#### Problem:
The entries that follow include a run beginning at the line with "在本部分中，我们将 CSV 和" and ending at the line with "47. Comparando la"; restate that run word for word and leave the rest out.

#### Data provided:
━━━━━━━━━━━━━━━━━━━━
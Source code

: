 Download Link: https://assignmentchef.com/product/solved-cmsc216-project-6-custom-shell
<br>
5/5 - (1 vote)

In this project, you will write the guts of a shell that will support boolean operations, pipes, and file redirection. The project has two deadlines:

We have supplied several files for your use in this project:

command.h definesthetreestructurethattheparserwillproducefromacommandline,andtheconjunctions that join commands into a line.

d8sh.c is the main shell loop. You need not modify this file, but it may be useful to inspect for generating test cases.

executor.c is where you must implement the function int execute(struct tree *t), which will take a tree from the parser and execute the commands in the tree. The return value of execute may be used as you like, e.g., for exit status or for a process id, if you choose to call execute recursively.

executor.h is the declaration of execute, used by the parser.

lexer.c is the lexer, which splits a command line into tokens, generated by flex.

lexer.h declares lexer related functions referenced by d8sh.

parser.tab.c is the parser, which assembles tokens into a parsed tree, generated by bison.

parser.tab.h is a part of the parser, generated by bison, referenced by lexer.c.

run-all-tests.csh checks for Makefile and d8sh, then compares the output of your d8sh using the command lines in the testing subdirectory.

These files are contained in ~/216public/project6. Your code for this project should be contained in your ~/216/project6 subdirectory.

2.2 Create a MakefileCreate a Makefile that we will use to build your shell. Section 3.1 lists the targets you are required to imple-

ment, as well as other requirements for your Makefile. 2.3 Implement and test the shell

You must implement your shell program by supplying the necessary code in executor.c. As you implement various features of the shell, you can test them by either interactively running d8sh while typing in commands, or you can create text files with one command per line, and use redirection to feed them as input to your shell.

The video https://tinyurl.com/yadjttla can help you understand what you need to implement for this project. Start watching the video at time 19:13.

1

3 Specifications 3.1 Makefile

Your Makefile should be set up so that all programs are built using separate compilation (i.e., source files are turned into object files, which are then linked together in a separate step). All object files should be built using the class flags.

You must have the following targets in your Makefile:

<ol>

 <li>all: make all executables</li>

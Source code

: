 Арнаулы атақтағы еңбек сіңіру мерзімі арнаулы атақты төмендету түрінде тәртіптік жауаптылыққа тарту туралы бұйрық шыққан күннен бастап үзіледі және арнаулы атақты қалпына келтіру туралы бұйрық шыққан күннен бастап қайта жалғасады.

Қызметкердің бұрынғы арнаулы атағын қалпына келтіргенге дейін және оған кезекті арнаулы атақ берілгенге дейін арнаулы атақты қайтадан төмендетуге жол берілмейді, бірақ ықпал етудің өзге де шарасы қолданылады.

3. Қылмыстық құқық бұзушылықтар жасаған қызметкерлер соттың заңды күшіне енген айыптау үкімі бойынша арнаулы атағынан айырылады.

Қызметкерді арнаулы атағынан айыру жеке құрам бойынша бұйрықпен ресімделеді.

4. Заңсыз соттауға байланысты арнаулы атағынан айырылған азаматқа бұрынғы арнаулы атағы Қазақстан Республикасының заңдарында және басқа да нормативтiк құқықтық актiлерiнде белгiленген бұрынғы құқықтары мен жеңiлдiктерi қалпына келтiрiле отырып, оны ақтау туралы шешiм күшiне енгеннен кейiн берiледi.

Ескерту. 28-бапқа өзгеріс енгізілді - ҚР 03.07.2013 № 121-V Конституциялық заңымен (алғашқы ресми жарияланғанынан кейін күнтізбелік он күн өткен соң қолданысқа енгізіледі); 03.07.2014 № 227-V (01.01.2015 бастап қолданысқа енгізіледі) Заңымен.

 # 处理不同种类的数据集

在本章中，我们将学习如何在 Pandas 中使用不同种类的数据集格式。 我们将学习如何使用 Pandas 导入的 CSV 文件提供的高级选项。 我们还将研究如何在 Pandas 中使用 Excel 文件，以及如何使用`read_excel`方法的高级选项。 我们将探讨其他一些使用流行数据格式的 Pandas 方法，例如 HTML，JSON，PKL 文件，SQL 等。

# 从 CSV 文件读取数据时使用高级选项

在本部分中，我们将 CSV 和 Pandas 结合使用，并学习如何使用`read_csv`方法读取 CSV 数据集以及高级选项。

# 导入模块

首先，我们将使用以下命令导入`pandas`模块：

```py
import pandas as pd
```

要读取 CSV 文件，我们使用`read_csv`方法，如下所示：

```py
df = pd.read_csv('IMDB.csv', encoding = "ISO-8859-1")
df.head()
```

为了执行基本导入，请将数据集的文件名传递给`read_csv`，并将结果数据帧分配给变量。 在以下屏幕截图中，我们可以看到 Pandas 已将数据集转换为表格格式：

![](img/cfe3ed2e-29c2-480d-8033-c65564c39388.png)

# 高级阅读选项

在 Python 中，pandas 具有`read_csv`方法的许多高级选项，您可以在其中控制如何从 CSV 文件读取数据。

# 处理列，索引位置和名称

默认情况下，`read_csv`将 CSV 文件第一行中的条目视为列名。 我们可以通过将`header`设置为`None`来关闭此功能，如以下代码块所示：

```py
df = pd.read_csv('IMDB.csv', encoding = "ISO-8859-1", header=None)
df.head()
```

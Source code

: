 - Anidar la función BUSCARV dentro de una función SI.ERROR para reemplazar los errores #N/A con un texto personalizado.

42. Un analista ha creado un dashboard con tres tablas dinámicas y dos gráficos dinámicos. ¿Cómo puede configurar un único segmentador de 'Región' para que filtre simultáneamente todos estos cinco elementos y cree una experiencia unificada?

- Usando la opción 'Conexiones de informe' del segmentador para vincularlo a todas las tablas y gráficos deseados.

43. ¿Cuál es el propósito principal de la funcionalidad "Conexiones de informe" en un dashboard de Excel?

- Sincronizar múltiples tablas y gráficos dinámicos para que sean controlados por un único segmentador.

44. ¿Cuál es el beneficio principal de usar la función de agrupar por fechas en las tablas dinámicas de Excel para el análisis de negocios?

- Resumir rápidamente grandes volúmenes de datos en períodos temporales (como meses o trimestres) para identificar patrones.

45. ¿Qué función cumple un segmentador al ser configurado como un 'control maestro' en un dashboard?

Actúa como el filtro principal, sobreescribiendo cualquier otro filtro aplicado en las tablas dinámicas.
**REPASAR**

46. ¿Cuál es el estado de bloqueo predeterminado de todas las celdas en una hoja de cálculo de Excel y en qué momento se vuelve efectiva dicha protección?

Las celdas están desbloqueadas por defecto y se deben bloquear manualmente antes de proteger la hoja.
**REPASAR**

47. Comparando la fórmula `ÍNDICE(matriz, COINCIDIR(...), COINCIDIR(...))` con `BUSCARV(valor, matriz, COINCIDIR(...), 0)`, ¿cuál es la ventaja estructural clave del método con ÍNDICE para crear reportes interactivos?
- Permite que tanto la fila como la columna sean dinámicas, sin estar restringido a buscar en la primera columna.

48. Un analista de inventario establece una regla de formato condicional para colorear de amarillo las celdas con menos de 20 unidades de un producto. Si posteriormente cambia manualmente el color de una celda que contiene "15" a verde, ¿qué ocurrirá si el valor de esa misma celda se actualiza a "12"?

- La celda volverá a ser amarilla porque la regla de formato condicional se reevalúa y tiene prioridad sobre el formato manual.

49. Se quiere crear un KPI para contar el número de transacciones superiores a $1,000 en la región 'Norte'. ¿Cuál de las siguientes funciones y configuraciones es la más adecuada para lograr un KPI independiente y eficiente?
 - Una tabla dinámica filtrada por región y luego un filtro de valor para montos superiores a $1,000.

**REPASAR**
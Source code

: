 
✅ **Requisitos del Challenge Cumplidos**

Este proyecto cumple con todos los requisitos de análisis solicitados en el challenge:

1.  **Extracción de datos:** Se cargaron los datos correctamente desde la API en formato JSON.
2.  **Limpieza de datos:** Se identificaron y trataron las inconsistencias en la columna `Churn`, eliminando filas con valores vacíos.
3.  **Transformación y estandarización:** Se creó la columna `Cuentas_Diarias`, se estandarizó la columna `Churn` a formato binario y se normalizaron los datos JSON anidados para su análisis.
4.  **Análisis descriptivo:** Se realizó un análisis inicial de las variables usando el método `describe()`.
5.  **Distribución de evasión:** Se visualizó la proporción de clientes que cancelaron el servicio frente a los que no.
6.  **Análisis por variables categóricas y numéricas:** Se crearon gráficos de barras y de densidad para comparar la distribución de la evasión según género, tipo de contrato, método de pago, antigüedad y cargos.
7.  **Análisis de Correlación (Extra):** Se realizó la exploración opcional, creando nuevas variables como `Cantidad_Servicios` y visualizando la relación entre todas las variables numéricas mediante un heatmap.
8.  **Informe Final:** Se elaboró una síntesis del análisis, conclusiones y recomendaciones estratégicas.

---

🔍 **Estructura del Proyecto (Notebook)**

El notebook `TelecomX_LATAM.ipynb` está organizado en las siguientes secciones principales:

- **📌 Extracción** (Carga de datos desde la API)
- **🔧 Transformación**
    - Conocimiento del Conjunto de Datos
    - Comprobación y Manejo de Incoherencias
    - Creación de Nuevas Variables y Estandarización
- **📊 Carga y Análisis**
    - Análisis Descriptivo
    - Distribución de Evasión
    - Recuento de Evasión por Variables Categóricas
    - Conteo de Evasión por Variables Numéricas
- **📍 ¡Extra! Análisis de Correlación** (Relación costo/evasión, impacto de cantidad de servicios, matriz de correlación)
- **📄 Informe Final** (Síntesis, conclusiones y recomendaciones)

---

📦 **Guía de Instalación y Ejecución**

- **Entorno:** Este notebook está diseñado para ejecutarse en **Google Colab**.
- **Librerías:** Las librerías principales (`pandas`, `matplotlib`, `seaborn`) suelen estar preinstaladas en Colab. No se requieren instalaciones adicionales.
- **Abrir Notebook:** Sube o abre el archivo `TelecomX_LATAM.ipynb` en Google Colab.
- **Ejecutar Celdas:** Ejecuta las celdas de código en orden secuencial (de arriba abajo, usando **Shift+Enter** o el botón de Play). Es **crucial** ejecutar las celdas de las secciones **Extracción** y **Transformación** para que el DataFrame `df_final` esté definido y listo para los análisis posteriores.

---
━━━━━━━━━━━━━━━━━━━━
#### Reply to the exercise:
在本部分中，我们将 CSV 和 Pandas 结合使用，并学习如何使用`read_csv`方法读取 CSV 数据集以及高级选项。

# 导入模块

首先，我们将使用以下命令导入`pandas`模块：

```py
import pandas as pd
```

要读取 CSV 文件，我们使用`read_csv`方法，如下所示：

```py
df = pd.read_csv('IMDB.csv', encoding = "ISO-8859-1")
df.head()
```

为了执行基本导入，请将数据集的文件名传递给`read_csv`，并将结果数据帧分配给变量。 在以下屏幕截图中，我们可以看到 Pandas 已将数据集转换为表格格式：

![](img/cfe3ed2e-29c2-480d-8033-c65564c39388.png)

# 高级阅读选项

在 Python 中，pandas 具有`read_csv`方法的许多高级选项，您可以在其中控制如何从 CSV 文件读取数据。

# 处理列，索引位置和名称

默认情况下，`read_csv`将 CSV 文件第一行中的条目视为列名。 我们可以通过将`header`设置为`None`来关闭此功能，如以下代码块所示：

```py
df = pd.read_csv('IMDB.csv', encoding = "ISO-8859-1", header=None)
df.head()
```

Source code

: - Anidar la función BUSCARV dentro de una función SI.ERROR para reemplazar los errores #N/A con un texto personalizado.

42. Un analista ha creado un dashboard con tres tablas dinámicas y dos gráficos dinámicos. ¿Cómo puede configurar un único segmentador de 'Región' para que filtre simultáneamente todos estos cinco elementos y cree una experiencia unificada?

- Usando la opción 'Conexiones de informe' del segmentador para vincularlo a todas las tablas y gráficos deseados.

43. ¿Cuál es el propósito principal de la funcionalidad "Conexiones de informe" en un dashboard de Excel?

- Sincronizar múltiples tablas y gráficos dinámicos para que sean controlados por un único segmentador.

44. ¿Cuál es el beneficio principal de usar la función de agrupar por fechas en las tablas dinámicas de Excel para el análisis de negocios?

- Resumir rápidamente grandes volúmenes de datos en períodos temporales (como meses o trimestres) para identificar patrones.

45. ¿Qué función cumple un segmentador al ser configurado como un 'control maestro' en un dashboard?

Actúa como el filtro principal, sobreescribiendo cualquier otro filtro aplicado en las tablas dinámicas.
**REPASAR**

46. ¿Cuál es el estado de bloqueo predeterminado de todas las celdas en una hoja de cálculo de Excel y en qué momento se vuelve efectiva dicha protección?

Las celdas están desbloqueadas por defecto y se deben bloquear manualmente antes de proteger la hoja.
**REPASAR**

47. Comparando la fórmula `ÍNDICE(matriz, COINCIDIR(...), COINCIDIR(...))` con `BUSCARV(valor, matriz, COINCIDIR(...), 0)`, ¿cuál es la ventaja estructural clave del método con ÍNDICE para crear reportes interactivos?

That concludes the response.